Targeting the SARS-CoV-2 3CLpro and NO/cGMP/PDE5 pathway in COVID-19: a commentary on PDE5 inhibitors

Abstract

Emerging in December 2019 in a local seafood market for the first time, coronavirus disease 2019 (COVID19) is not merely an infection of the respiratory tract, but rather a systemic disease of cardiovascular ground, among others [1], which is of particular interest to this commentary. To date, among the many endeavors aimed at identification of novel treatments or repurposing of long-known medications for the treatment of COVID-19, several investigations have sought to delve into the efficacy of PDE5 inhibitors including sildenafil, tadalafil and vardenafil. Used predominantly in the treatment of male erectile dysfunction and pulmonary hypertension, PDE5 inhibitors may arguably inhibit the replication of severe acute respiratory syndrome coronavirus 2 (SARS-CoV-2), and prevent thromboembolism caused by inflammatory processes in COVID-19 patients.

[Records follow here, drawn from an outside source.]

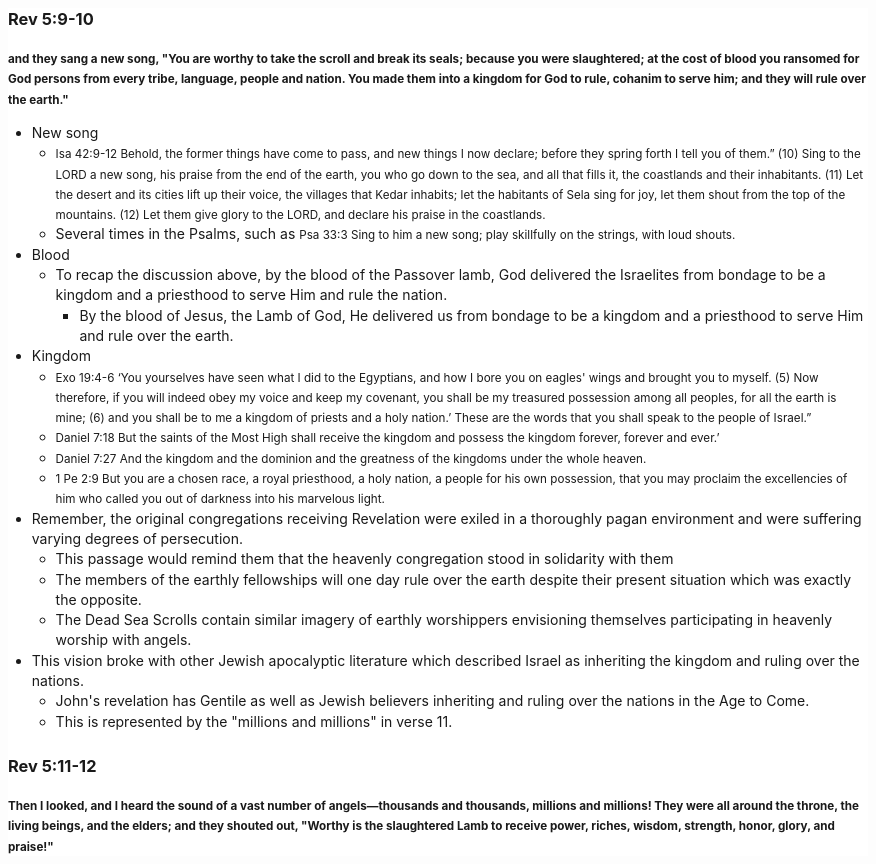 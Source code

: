[^3]: John H. Walton, Victor H. Matthews, and Mark W. Chavalas, *The IVP Bible Background Commentary: Old Testament*, (E-Sword) (Downers Grove, Ill: IVP Academic, 2000), v. 1 Chr 25:1.

### Rev 5:9-10

<small> **and they sang a new song, "You are worthy to take the scroll and break its seals; because you were slaughtered; at the cost of blood you ransomed for God persons from every tribe, language, people and nation. You made them into a kingdom for God to rule, cohanim to serve him; and they will rule over the earth."** </small>

-   New song
    -   <small>Isa 42:9-12 Behold, the former things have come to pass, and new things I now declare; before they spring forth I tell you of them.” (10) Sing to the LORD a new song, his praise from the end of the earth, you who go down to the sea, and all that fills it, the coastlands and their inhabitants. (11) Let the desert and its cities lift up their voice, the villages that Kedar inhabits; let the habitants of Sela sing for joy, let them shout from the top of the mountains. (12) Let them give glory to the LORD, and declare his praise in the coastlands.</small>
    -   Several times in the Psalms, such as <small> Psa 33:3 Sing to him a new song; play skillfully on the strings, with loud shouts. </small>
-   Blood
    -   To recap the discussion above, by the blood of the Passover lamb, God delivered the Israelites from bondage to be a kingdom and a priesthood to serve Him and rule the nation.
        -   By the blood of Jesus, the Lamb of God, He delivered us from bondage to be a kingdom and a priesthood to serve Him and rule over the earth.
-   Kingdom
    -   <small>Exo 19:4-6 ‘You yourselves have seen what I did to the Egyptians, and how I bore you on eagles' wings and brought you to myself. (5) Now therefore, if you will indeed obey my voice and keep my covenant, you shall be my treasured possession among all peoples, for all the earth is mine; (6) and you shall be to me a kingdom of priests and a holy nation.’ These are the words that you shall speak to the people of Israel.” </small>
    -   <small>Daniel 7:18 But the saints of the Most High shall receive the kingdom and possess the kingdom forever, forever and ever.’ </small>
    -   <small>Daniel 7:27 And the kingdom and the dominion and the greatness of the kingdoms under the whole heaven. </small>
    -   <small>1 Pe 2:9 But you are a chosen race, a royal priesthood, a holy nation, a people for his own possession, that you may proclaim the excellencies of him who called you out of darkness into his marvelous light. </small>
-   Remember, the original congregations receiving Revelation were exiled in a thoroughly pagan environment and were suffering varying degrees of persecution.
    -   This passage would remind them that the heavenly congregation stood in solidarity with them
    -   The members of the earthly fellowships will one day rule over the earth despite their present situation which was exactly the opposite.
    -   The Dead Sea Scrolls contain similar imagery of earthly worshippers envisioning themselves participating in heavenly worship with angels.
-   This vision broke with other Jewish apocalyptic literature which described Israel as inheriting the kingdom and ruling over the nations.
    -   John's revelation has Gentile as well as Jewish believers inheriting and ruling over the nations in the Age to Come.
    -   This is represented by the "millions and millions" in verse 11.

### Rev 5:11-12

<small>**Then I looked, and I heard the sound of a vast number of angels—thousands and thousands, millions and millions! They were all around the throne, the living beings, and the elders; and they shouted out, "Worthy is the slaughtered Lamb to receive power, riches, wisdom, strength, honor, glory, and praise!"**</small>


[^1]: Eli Lizorkin-Eyzenberg and Pinchas Shir, *Hebrew Insights from Revelation*, Jewish Studies for Christians, 2021, 122.
[^2]: Craig S. Keener, *The IVP Bible Background Commentary: New Testament*, 2nd edition (E-Sword) (Downers Grove, Illinois: IVP Academic, 2014), v. Rev 5:7.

The causative viral strain was soon found to share a 79 percent sequence identity with the original SARS-CoV, that was the strain responsible for the severe acute respiratory syndrome (SARS) outbreak in 2002 [2]. With the greater proportion of the genetic sequence identity occurring in the open reading frame regions, it could be easily anticipated that the envelope S-protein and ACE2 were going to be major players in SARS-CoV-2 pathogenesis [2,3]. This hypothesis was confirmed by Zhou et. al., when they reported successful in vitro infection of ACE2-expressing human cells by SARS-CoV-2 [4]. However, this was not the only mechanism involved in the pathogenesis of the novel coronavirus, as further investigations suggested the potential role of SARS-CoV-2 3CLpro in the instigation of COVID-19 [5].